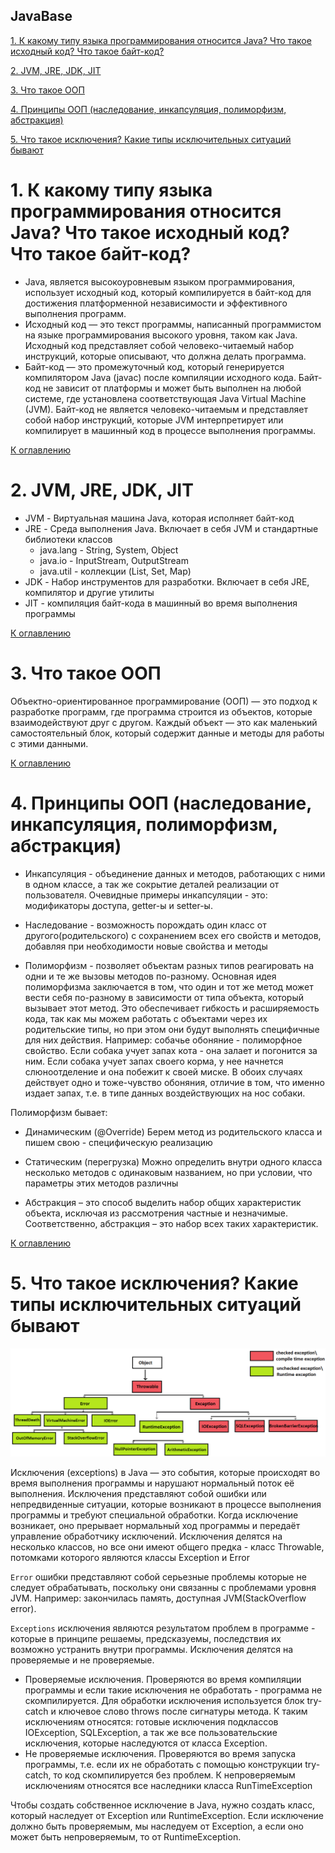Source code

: ## JavaBase

[1. К какому типу языка программирования относится Java? Что такое исходный код? Что такое байт-код?](#1-к-какому-типу-языка-программирования-относится-java-что-такое-исходный-код-что-такое-байт-код)

[2. JVM, JRE, JDK, JIT](#2-jvm-jre-jdk-jit)

[3. Что такое ООП](#3-что-такое-ооп)

[4. Принципы ООП (наследование, инкапсуляция, полиморфизм, абстракция)](#4-принципы-ооп-наследование-инкапсуляция-полиморфизм-абстракция)

[5. Что такое исключения? Какие типы исключительных ситуаций бывают](#5-что-такое-исключения-какие-типы-исключительных-ситуаций-бывают)

# 1. К какому типу языка программирования относится Java? Что такое исходный код? Что такое байт-код?

+ Java, является высокоуровневым языком программирования, использует исходный код, который компилируется в байт-код для
  достижения платформенной независимости и эффективного выполнения программ.
+ Исходный код — это текст программы, написанный программистом на языке программирования высокого уровня, таком как
  Java. Исходный код представляет собой человеко-читаемый набор инструкций, которые описывают, что должна делать
  программа.
+ Байт-код — это промежуточный код, который генерируется компилятором Java (javac) после компиляции исходного кода.
  Байт-код не зависит от платформы и может быть выполнен на любой системе, где установлена соответствующая Java Virtual
  Machine (JVM). Байт-код не является человеко-читаемым и представляет собой набор инструкций, которые JVM
  интерпретирует или компилирует в машинный код в процессе выполнения программы.

[К оглавлению](#JavaBase)

# 2. JVM, JRE, JDK, JIT

+ JVM - Виртуальная машина Java, которая исполняет байт-код
+ JRE - Среда выполнения Java. Включает в себя JVM и стандартные библиотеки классов
    + java.lang - String, System, Object
    + java.io - InputStream, OutputStream
    + java.util - коллекции (List, Set, Map)
+ JDK - Набор инструментов для разработки. Включает в себя JRE, компилятор и другие утилиты
+ JIT - компиляция байт-кода в машинный во время выполнения программы

[К оглавлению](#JavaBase)

# 3. Что такое ООП

Объектно-ориентированное программирование (ООП) — это подход к разработке программ, где программа строится из объектов,
которые взаимодействуют друг с другом. Каждый объект — это как маленький самостоятельный блок, который содержит данные 
и методы для работы с этими данными.

[К оглавлению](#JavaBase)

# 4. Принципы ООП (наследование, инкапсуляция, полиморфизм, абстракция)

+ Инкапсуляция - объединение данных и методов, работающих с ними в одном классе, а так же сокрытие деталей реализации от
  пользователя. Очевидные примеры инкапсуляции - это: модификаторы доступа, getter-ы и setter-ы.

+ Наследование - возможность порождать один класс от другого(родительского) с сохранением всех его свойств и методов,
  добавляя при необходимости новые свойства и методы

+ Полиморфизм - позволяет объектам разных типов реагировать на одни и те же вызовы методов по-разному. Основная идея
  полиморфизма заключается в том, что один и тот же метод может вести себя по-разному в зависимости от типа объекта,
  который вызывает этот метод. Это обеспечивает гибкость и расширяемость кода, так как мы можем работать с объектами
  через их родительские типы, но при этом они будут выполнять специфичные для них действия. Например: собачье обоняние -
  полиморфное свойство. Если собака учует запах кота - она залает и погонится за ним. Если собака учует запах своего
  корма, у нее начнется слюноотделение и она побежит к своей миске. В обоих случаях действует одно и тоже-чувство
  обоняния, отличие в том, что именно издает запах, т.е. в типе данных воздействующих на нос собаки.

Полиморфизм бывает:

+ Динамическим (@Override) Берем метод из родительского класса и пишем свою - специфическую реализацию
+ Статическим (перегрузка) Можно определить внутри одного класса несколько методов с одинаковым названием, но при
  условии,
  что параметры этих методов различны

+ Абстракция – это способ выделить набор общих характеристик объекта, исключая из рассмотрения частные и незначимые.
  Соответственно, абстракция – это набор всех таких характеристик.

[К оглавлению](#JavaBase)

# 5. Что такое исключения? Какие типы исключительных ситуаций бывают

![exceptions_hierarchy_1.png](../../../resources/exceptions_hierarchy_1.png)

Исключения (exceptions) в Java — это события, которые происходят во время выполнения программы и нарушают нормальный
поток её выполнения. Исключения представляют собой ошибки или непредвиденные ситуации, которые возникают в процессе
выполнения программы и требуют специальной обработки. Когда исключение возникает, оно прерывает нормальный ход программы
и передаёт управление обработчику исключений. Исключения делятся на несколько классов, но все они имеют общего предка -
класс Throwable, потомками которого являются классы Exception и Error

`Error` ошибки представляют собой серьезные проблемы которые не следует обрабатывать, поскольку они связанны с
проблемами уровня JVM. Например: закончилась память, доступная JVM(StackOverflow error).

`Exceptions` исключения являются результатом проблем в программе - которые в принципе решаемы, предсказуемы, последствия
их возможно устранить внутри программы. Исключения делятся на проверяемые и не проверяемые.

+ Проверяемые исключения. Проверяются во время компиляции программы и если такие исключения не обработать - программа не
  скомпилируется. Для обработки исключения используется блок try-catch и ключевое слово throws после сигнатуры метода. К
  таким исключениям относятся: готовые исключения подклассов IOException, SQLException, а так же все пользовательские
  исключения, которые наследуются от класса Exception.
+ Не проверяемые исключения. Проверяются во время запуска программы, т.е. если их не обработать с помощью конструкции
  try-catch, то код скомпилируется без проблем. К непроверяемым исключениям относятся все наследники класса
  RunTimeException

Чтобы создать собственное исключение в Java, нужно создать класс, который наследует от Exception или RuntimeException.
Если исключение должно быть проверяемым, мы наследуем от Exception, а если оно может быть непроверяемым, то от
RuntimeException.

※

About this task: Every line above that holds the word "быть" should be copied out.

Answer space:
  Байт-код не зависит от платформы и может быть выполнен на любой системе, где установлена соответствующая Java Virtual
Если исключение должно быть проверяемым, мы наследуем от Exception, а если оно может быть непроверяемым, то от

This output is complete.